Request from 176.207.117.69 via cp3038 frontend, Varnish XID 415308351
Upstream caches: cp3038 int
Error: 429, Too Many Requests at Wed, 16 Oct 2019 14:06:59 GMT

while trying to access other resolutions for https://commons.wikimedia.org/wiki/File:A_Universal_Code_of_Conduct_-_with_input_from_the_CEE_communities.pdf for pages from 7 on, which fail to render in any resolution, but are correctly displayed in the PDF when you download it.

Event Timeline

Elitre created this task.Oct 23 2019, 10:44 AM
Restricted Application added a subscriber: Aklapper. · View Herald TranscriptOct 23 2019, 10:44 AM

This issue is easily replicated requesting pages 7 and 14. It first throws a 500 and then 429.
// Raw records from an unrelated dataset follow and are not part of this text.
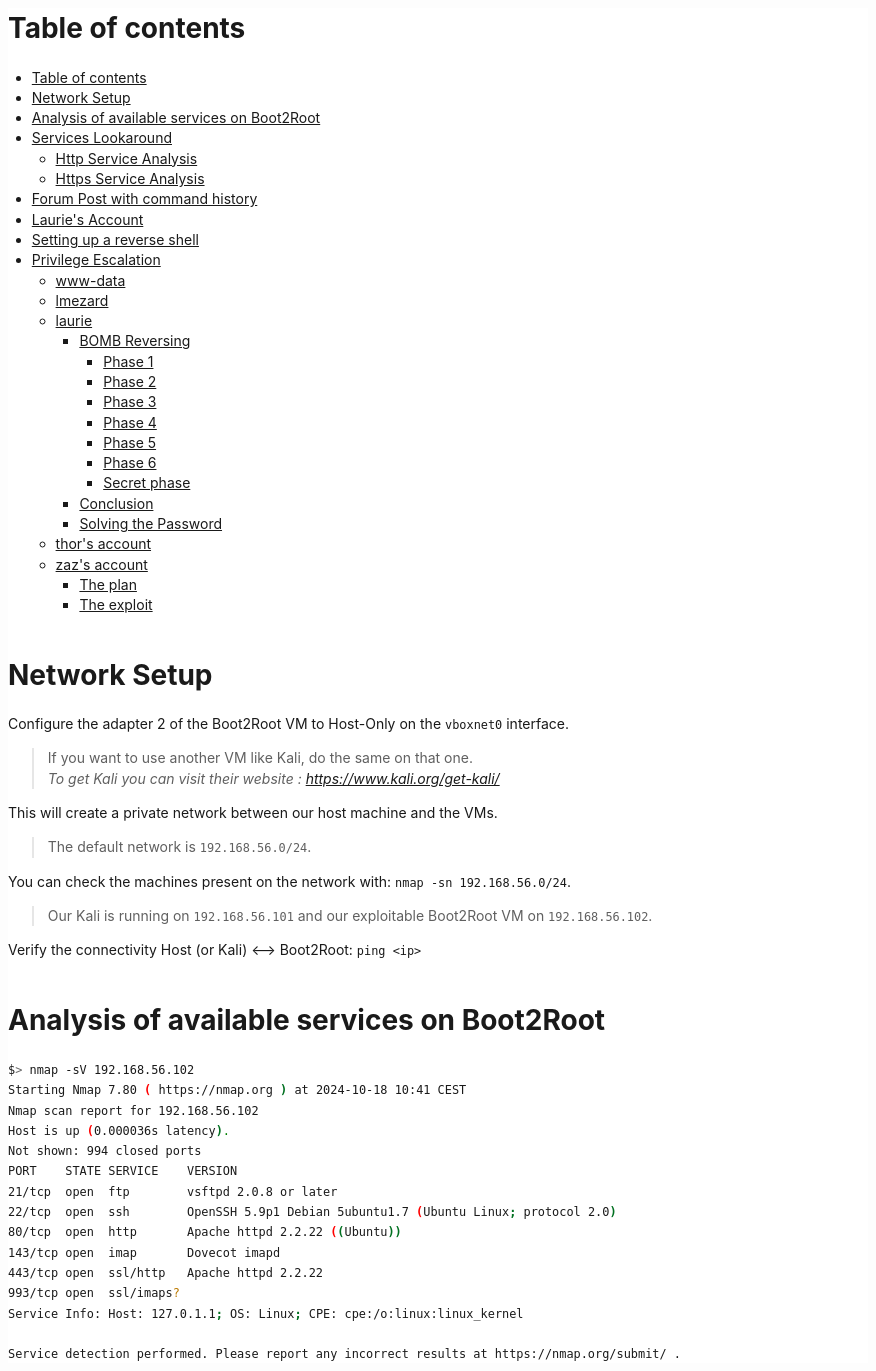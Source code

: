 # Table of contents

- [Table of contents](#table-of-contents)
- [Network Setup](#network-setup)
- [Analysis of available services on Boot2Root](#analysis-of-available-services-on-boot2root)
- [Services Lookaround](#services-lookaround)
  - [Http Service Analysis](#http-service-analysis)
  - [Https Service Analysis](#https-service-analysis)
- [Forum Post with command history](#forum-post-with-command-history)
- [Laurie's Account](#lauries-account)
- [Setting up a reverse shell](#setting-up-a-reverse-shell)
- [Privilege Escalation](#privilege-escalation)
  - [www-data](#www-data)
  - [lmezard](#lmezard)
  - [laurie](#laurie)
    - [BOMB Reversing](#bomb-reversing)
      - [Phase 1](#phase-1)
      - [Phase 2](#phase-2)
      - [Phase 3](#phase-3)
      - [Phase 4](#phase-4)
      - [Phase 5](#phase-5)
      - [Phase 6](#phase-6)
      - [Secret phase](#secret-phase)
    - [Conclusion](#conclusion)
    - [Solving the Password](#solving-the-password)
  - [thor's account](#thors-account)
  - [zaz's account](#zazs-account)
    - [The plan](#the-plan)
    - [The exploit](#the-exploit)


# Network Setup
Configure the adapter 2 of the Boot2Root VM to Host-Only on the `vboxnet0` interface.  
> If you want to use another VM like Kali, do the same on that one.  
> _To get Kali you can visit their website : https://www.kali.org/get-kali/_

This will create a private network between our host machine and the VMs.  
> The default network is `192.168.56.0/24`.  

You can check the machines present on the network with: `nmap -sn 192.168.56.0/24`.  
> Our Kali is running on `192.168.56.101` and our exploitable Boot2Root VM on `192.168.56.102`.  

Verify the connectivity Host (or Kali) <--> Boot2Root:
`ping <ip>`

# Analysis of available services on Boot2Root
```bash
$> nmap -sV 192.168.56.102
Starting Nmap 7.80 ( https://nmap.org ) at 2024-10-18 10:41 CEST
Nmap scan report for 192.168.56.102
Host is up (0.000036s latency).
Not shown: 994 closed ports
PORT    STATE SERVICE    VERSION
21/tcp  open  ftp        vsftpd 2.0.8 or later
22/tcp  open  ssh        OpenSSH 5.9p1 Debian 5ubuntu1.7 (Ubuntu Linux; protocol 2.0)
80/tcp  open  http       Apache httpd 2.2.22 ((Ubuntu))
143/tcp open  imap       Dovecot imapd
443/tcp open  ssl/http   Apache httpd 2.2.22
993/tcp open  ssl/imaps?
Service Info: Host: 127.0.1.1; OS: Linux; CPE: cpe:/o:linux:linux_kernel

Service detection performed. Please report any incorrect results at https://nmap.org/submit/ .
```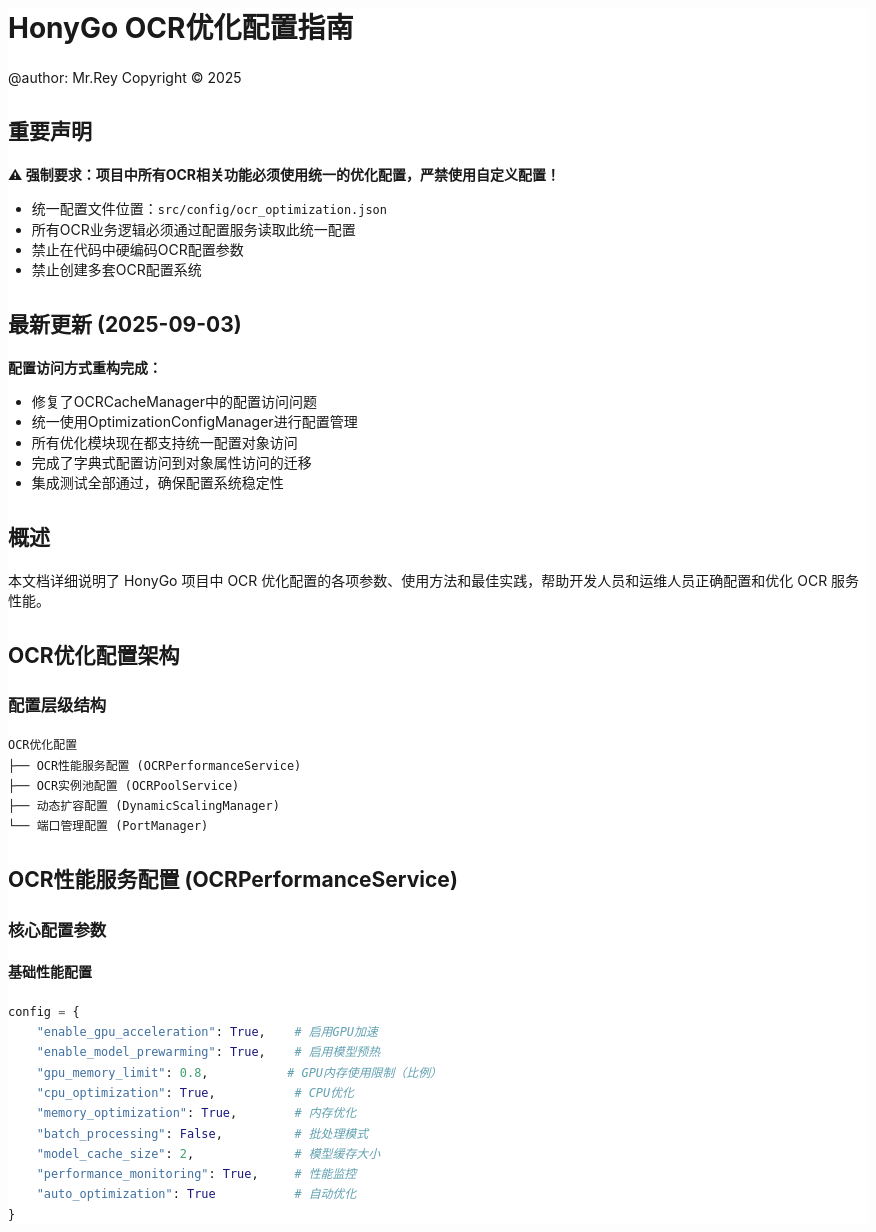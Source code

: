 # HonyGo OCR优化配置指南

@author: Mr.Rey Copyright © 2025

## 重要声明

**⚠️ 强制要求：项目中所有OCR相关功能必须使用统一的优化配置，严禁使用自定义配置！**

- 统一配置文件位置：`src/config/ocr_optimization.json`
- 所有OCR业务逻辑必须通过配置服务读取此统一配置
- 禁止在代码中硬编码OCR配置参数
- 禁止创建多套OCR配置系统

## 最新更新 (2025-09-03)

**配置访问方式重构完成：**
- 修复了OCRCacheManager中的配置访问问题
- 统一使用OptimizationConfigManager进行配置管理
- 所有优化模块现在都支持统一配置对象访问
- 完成了字典式配置访问到对象属性访问的迁移
- 集成测试全部通过，确保配置系统稳定性

## 概述

本文档详细说明了 HonyGo 项目中 OCR 优化配置的各项参数、使用方法和最佳实践，帮助开发人员和运维人员正确配置和优化 OCR 服务性能。

## OCR优化配置架构

### 配置层级结构

```
OCR优化配置
├── OCR性能服务配置 (OCRPerformanceService)
├── OCR实例池配置 (OCRPoolService)
├── 动态扩容配置 (DynamicScalingManager)
└── 端口管理配置 (PortManager)
```

## OCR性能服务配置 (OCRPerformanceService)

### 核心配置参数

#### 基础性能配置

```python
config = {
    "enable_gpu_acceleration": True,    # 启用GPU加速
    "enable_model_prewarming": True,    # 启用模型预热
    "gpu_memory_limit": 0.8,           # GPU内存使用限制（比例）
    "cpu_optimization": True,           # CPU优化
    "memory_optimization": True,        # 内存优化
    "batch_processing": False,          # 批处理模式
    "model_cache_size": 2,              # 模型缓存大小
    "performance_monitoring": True,     # 性能监控
    "auto_optimization": True           # 自动优化
}
```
There do not appear to be any related logs from Mediawiki nor any from Varnish that I could find.

Anecdotally, I've heard there are problems with pdfrenderer, but I see no evidence to show that there is a problem here.

colewhite triaged this task as Medium priority.Oct 23 2019, 7:14 PM

It is indeed unusual for this to apply to specific pages of a small PDF, even moreso for a PDF automatically generated by Google (which means it probably came from a Linux FLOSS software stack to be generated).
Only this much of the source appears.